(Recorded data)
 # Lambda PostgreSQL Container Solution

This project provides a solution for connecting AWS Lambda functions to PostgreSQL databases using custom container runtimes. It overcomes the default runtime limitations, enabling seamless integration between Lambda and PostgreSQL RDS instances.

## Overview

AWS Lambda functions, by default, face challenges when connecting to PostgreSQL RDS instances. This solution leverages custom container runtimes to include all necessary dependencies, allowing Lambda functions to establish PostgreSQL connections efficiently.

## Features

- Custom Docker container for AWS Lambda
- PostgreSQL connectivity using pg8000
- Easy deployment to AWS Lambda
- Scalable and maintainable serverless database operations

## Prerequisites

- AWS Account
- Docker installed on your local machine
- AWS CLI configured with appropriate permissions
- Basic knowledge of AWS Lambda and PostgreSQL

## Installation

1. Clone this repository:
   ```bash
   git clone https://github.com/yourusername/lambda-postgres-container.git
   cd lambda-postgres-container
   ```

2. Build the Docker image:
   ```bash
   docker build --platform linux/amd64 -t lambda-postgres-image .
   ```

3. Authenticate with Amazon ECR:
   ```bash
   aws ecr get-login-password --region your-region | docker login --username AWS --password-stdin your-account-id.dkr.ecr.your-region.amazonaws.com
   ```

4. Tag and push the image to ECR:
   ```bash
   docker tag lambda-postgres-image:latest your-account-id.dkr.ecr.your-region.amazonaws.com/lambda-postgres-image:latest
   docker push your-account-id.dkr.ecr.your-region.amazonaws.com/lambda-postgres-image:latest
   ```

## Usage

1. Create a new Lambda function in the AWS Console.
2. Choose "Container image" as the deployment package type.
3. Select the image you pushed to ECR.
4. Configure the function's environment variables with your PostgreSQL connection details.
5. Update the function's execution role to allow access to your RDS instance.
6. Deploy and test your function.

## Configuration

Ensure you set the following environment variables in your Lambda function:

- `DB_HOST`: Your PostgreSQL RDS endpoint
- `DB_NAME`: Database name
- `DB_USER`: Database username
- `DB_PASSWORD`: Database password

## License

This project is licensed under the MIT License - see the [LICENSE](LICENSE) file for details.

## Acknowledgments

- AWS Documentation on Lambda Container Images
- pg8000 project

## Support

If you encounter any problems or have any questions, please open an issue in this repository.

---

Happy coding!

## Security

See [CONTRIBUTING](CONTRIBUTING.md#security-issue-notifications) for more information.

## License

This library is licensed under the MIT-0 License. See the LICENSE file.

...

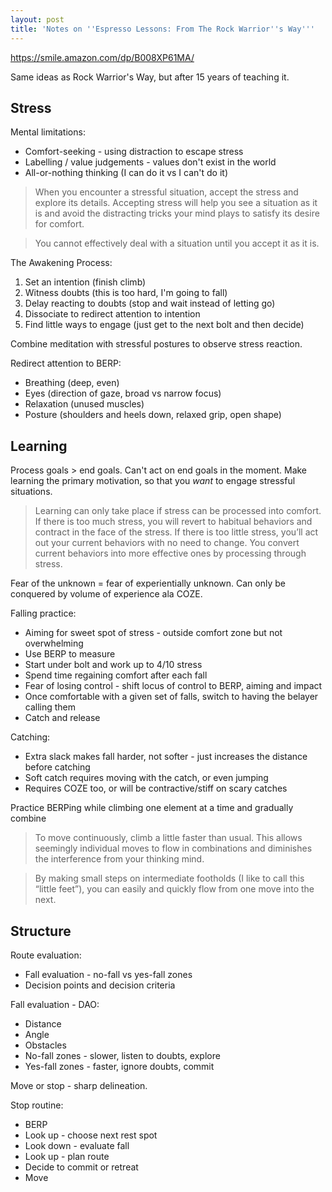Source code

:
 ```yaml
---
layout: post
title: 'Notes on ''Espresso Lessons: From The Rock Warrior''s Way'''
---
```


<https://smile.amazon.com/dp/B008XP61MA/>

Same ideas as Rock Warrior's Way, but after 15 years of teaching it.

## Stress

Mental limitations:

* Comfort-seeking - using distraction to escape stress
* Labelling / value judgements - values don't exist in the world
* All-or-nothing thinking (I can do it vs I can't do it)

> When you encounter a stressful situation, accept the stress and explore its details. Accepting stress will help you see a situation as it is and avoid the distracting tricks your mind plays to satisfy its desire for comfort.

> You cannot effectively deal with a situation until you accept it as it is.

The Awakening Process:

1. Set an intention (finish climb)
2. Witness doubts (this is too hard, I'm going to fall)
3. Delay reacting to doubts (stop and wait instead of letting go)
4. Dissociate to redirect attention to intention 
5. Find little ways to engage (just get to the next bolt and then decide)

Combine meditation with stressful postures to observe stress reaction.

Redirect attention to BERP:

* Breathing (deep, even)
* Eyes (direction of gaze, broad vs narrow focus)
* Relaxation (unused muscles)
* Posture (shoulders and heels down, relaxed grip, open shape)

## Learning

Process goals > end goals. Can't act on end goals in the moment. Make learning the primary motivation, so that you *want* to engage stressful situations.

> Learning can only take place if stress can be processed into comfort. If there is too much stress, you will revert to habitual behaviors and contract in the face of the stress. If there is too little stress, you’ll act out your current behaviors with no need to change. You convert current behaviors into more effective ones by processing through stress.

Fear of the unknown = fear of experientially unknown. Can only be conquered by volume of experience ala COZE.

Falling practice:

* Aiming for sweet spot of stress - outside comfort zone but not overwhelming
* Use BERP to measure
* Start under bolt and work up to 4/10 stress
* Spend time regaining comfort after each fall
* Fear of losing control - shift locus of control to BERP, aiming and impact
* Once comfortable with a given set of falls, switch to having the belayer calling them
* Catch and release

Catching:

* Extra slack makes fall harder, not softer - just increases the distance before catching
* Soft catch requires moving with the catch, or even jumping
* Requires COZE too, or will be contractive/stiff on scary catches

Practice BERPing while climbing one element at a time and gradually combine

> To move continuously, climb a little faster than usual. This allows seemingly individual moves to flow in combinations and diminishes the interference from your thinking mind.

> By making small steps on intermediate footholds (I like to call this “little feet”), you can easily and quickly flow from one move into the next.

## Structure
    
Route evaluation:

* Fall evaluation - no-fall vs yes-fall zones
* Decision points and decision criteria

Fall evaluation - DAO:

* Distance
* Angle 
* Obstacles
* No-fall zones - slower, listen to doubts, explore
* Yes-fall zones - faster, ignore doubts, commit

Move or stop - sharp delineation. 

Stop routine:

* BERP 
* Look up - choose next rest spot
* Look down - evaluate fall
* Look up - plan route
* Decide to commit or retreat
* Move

# [What is needed]
Whenever a line above has the word "attention" in it, copy that line.

# [Answer]
4. Dissociate to redirect attention to intention 
Redirect attention to BERP:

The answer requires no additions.